Lanjut Asfinawati, seharusnya aparat penegak hukum terlebih dahulu melakukan penyelidikan terkait adanya dugaan tindak pidana gratifikasi yang diklaim melibatkan Luhut Binsar Panjaitan.
"Dakwaan prematur karena penyelidikan atau penyidikan dugaan pelanggaran HAM dan tindak pidana korupsi gratifikasi dan atau suap yang diduga melibatkan Luhut Binsar Panjaitan seharusnya didahulukan penegakan hukumnya," ucap Asfinawati dalam pembacaan nota keberatan tersebut.
Terkait dugaan gratifikasi itu dijelaskan eks Ketua YLBHI tersebut bahwa Luhut diduga menerima pemberian saham sebesar 30 persen dari perusahaan bernama West Wits Minning kepada PT Tobacom Del Mandiri.

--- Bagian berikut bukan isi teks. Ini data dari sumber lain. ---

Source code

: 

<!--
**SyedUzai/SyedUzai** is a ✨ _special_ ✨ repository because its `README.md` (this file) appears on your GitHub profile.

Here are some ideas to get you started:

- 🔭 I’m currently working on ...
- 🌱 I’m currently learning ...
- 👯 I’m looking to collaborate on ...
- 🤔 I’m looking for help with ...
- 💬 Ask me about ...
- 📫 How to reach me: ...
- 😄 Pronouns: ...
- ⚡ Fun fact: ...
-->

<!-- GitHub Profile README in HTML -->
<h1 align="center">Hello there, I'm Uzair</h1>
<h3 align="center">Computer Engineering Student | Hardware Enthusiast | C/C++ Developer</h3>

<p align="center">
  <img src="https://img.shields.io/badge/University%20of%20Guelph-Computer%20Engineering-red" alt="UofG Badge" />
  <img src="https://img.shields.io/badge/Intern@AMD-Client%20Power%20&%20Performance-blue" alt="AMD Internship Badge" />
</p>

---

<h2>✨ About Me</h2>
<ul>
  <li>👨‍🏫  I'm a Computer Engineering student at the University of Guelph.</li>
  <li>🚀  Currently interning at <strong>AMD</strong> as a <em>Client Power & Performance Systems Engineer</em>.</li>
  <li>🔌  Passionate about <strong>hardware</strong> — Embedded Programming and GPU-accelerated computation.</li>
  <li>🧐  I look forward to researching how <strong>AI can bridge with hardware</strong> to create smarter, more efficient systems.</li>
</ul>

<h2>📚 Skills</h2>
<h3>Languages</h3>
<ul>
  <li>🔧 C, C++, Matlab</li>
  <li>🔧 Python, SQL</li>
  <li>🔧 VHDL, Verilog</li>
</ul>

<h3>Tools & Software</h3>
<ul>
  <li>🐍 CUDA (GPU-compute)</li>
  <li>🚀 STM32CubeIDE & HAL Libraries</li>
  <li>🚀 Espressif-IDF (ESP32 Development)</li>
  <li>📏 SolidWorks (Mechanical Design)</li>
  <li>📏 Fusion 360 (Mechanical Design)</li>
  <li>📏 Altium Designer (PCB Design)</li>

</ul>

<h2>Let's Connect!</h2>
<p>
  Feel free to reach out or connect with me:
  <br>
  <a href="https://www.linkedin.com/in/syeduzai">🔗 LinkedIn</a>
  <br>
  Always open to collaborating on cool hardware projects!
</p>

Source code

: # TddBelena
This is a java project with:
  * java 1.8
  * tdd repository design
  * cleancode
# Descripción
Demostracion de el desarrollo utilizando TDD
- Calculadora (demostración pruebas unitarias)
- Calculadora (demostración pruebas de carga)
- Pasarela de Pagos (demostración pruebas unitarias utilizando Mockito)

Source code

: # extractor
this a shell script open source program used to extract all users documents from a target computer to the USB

Mengenai PT Tobacom Del Mandiri itu Asfinawati menyebut bahwa perusahaan tersebut merupakan anak perusahaan dari PT Toba Sejahtera yang dimiliki dan dikuasai oleh Luhut.
Baca juga: Aktivis HAM Haris Azhar dan Fatia Maulidiyanti Kembali Jalani Sidang Kasus Lord Luhut
Hal itu lah yang jadi pembahasan Haris dan Fatia dalam diskusi di akun Youtube milik Haris berjudul "ADA LORD LUHUT DIBALIK RELASI EKONOMI OPS MILITER INTAN JAYA!!JENDERAL BIN JUGA ADA" dan menjadi alat bukti atas dakwaan pencemaran nama baik yang menjerat Direktur Lokataru tersebut.
"Bahwa dugaan gratifikasi yang diduga diterima oleh saksi Luhut Binsar Pandjaitan merupakan permasalahan utama yang muncul dan dibahas
dalam podcast karena dampak dari dugaan gratifikasi tersebut dapat membuat kerugian Negara" jelasnya.
Asfinawati juga menilai, atas dasar kepentingan itu lah sudah selayaknya laporan atas dugaan gratifikasi menjadi prioritas dari kepolisian guna melakukan pemeriksaan.
"Namun laporan dugaan gratifikasi tersebut tidak berjalan hingga saat ini dan masih dalam proses penyelidikan," tegasnya.